What is a professional basketball player worth? How does an NBA team decide how much to offer a star recruit? March is always exciting for sports fans with the NCAA basketball tournament. Along with enjoying the games, many players are also getting their best stage for displaying their worth to future NBA teams.

One key measurement of value is average points per game (ppg). The best player currently in college basketball averages 23ppg. The tenth best college player is averaging 20ppg, just three less. In the most recent draft the difference between the 1st and 10th players taken was nearly $3 million dollars. A team paid a lot of money, not for 23 points as one might assume, but just for those three extra ones. In investing, we call those three extra points the Alpha.

Alpha is used to compare a money manager’s value to the rest of the market. To say that a manager earned 15% last year only has value if compared to what everyone else did. The difference between his return, and the return of the markets in general, is what you are paying for.

Some years ago a brilliant man came in my office for some advice. He was officially retired, but was still spending about four hours daily managing his own portfolio. In the prior year he had earned 15% so felt his roughly 1000 hours spent in research had been time well spent. Still, he was supposed to be retired and his wife hoped he would spend more time with her enjoying life and less time watching stocks.

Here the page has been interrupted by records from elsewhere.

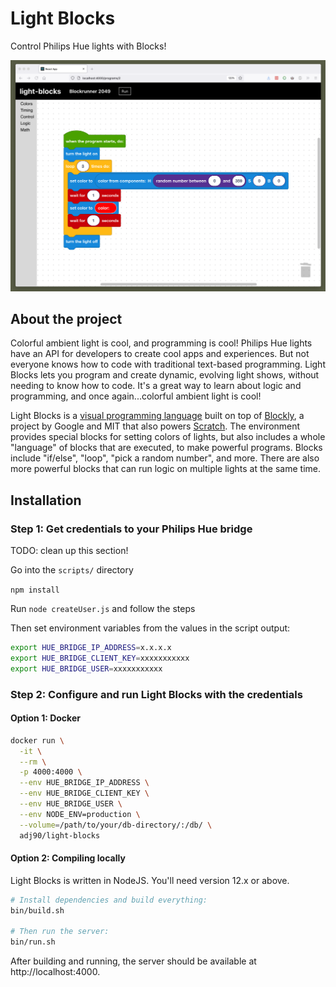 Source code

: # Light Blocks

Control Philips Hue lights with Blocks!

![](docs/screenshot.png)

## About the project

Colorful ambient light is cool, and programming is cool! Philips Hue lights have an API for developers to create cool apps and experiences. But not everyone knows how to code with traditional text-based programming. Light Blocks lets you program and create dynamic, evolving light shows, without needing to know how to code. It's a great way to learn about logic and programming, and once again...colorful ambient light is cool!

Light Blocks is a [visual programming language](https://en.wikipedia.org/wiki/Visual_programming_language) built on top of [Blockly](https://developers.google.com/blockly), a project by Google and MIT that also powers [Scratch](https://scratch.mit.edu/). The environment provides special blocks for setting colors of lights, but also includes a whole "language" of blocks that are executed, to make powerful programs. Blocks include "if/else", "loop", "pick a random number", and more. There are also more powerful blocks that can run logic on multiple lights at the same time.

## Installation

### Step 1: Get credentials to your Philips Hue bridge

TODO: clean up this section!

Go into the `scripts/` directory

`npm install`

Run `node createUser.js` and follow the steps

Then set environment variables from the values in the script output:

```bash
export HUE_BRIDGE_IP_ADDRESS=x.x.x.x
export HUE_BRIDGE_CLIENT_KEY=xxxxxxxxxxx
export HUE_BRIDGE_USER=xxxxxxxxxxx
```

### Step 2: Configure and run Light Blocks with the credentials

#### Option 1: Docker

```bash
docker run \
  -it \
  --rm \
  -p 4000:4000 \
  --env HUE_BRIDGE_IP_ADDRESS \
  --env HUE_BRIDGE_CLIENT_KEY \
  --env HUE_BRIDGE_USER \
  --env NODE_ENV=production \
  --volume=/path/to/your/db-directory/:/db/ \
  adj90/light-blocks
```

#### Option 2: Compiling locally

Light Blocks is written in NodeJS. You'll need version 12.x or above.

```bash
# Install dependencies and build everything:
bin/build.sh

# Then run the server:
bin/run.sh
```

After building and running, the server should be available at http://localhost:4000.
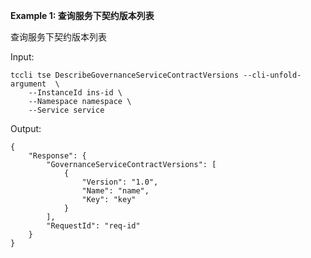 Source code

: **Example 1: 查询服务下契约版本列表**

查询服务下契约版本列表

Input: 

```
tccli tse DescribeGovernanceServiceContractVersions --cli-unfold-argument  \
    --InstanceId ins-id \
    --Namespace namespace \
    --Service service
```

Output: 
```
{
    "Response": {
        "GovernanceServiceContractVersions": [
            {
                "Version": "1.0",
                "Name": "name",
                "Key": "key"
            }
        ],
        "RequestId": "req-id"
    }
}
```

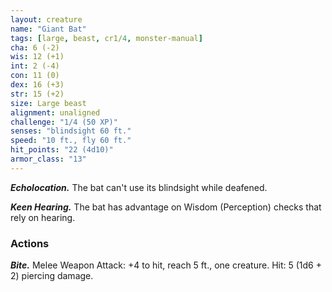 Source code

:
 ```yaml
---
layout: creature
name: "Giant Bat"
tags: [large, beast, cr1/4, monster-manual]
cha: 6 (-2)
wis: 12 (+1)
int: 2 (-4)
con: 11 (0)
dex: 16 (+3)
str: 15 (+2)
size: Large beast
alignment: unaligned
challenge: "1/4 (50 XP)"
senses: "blindsight 60 ft."
speed: "10 ft., fly 60 ft."
hit_points: "22 (4d10)"
armor_class: "13"
---
```


***Echolocation.*** The bat can't use its blindsight while deafened.

***Keen Hearing.*** The bat has advantage on Wisdom (Perception) checks that rely on hearing.

### Actions

***Bite.*** Melee Weapon Attack: +4 to hit, reach 5 ft., one creature. Hit: 5 (1d6 + 2) piercing damage.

This led to a discussion about Alpha. I explained to him that he hadn’t really earned 15% for all his efforts, anymore than an NBA team gets a full 23 points from a star player, since the team could have saved millions by signing player number 10 and would only wind up with three points less. To determine how much value his 1000 hours brought him we compared his results, to what other portfolio management options would have returned to him, without any time on his part.

Retirement should be enjoyed. Managing an investment account takes a great deal of time, effort and worry. I personally couldn’t imagine doing all that I do in market research if I was only managing my own account. I admire those who do it, but wonder if the principle of Alpha that applies to basketball stars and investment managers might do well to also be applied to individuals. Ask the questions, how much am I really benefiting by all that time and effort? What could I be doing in retirement if I were not doing this? If you indeed really are that star stock picker who can pick up those three extra points, how much are you paying to obtain them in time, effort and worry, and is it worth it?

Three points to an NBA team can be significant. To an individual investor however, I have found far too many are putting in an awful lot of time for very little difference, if any, in the end.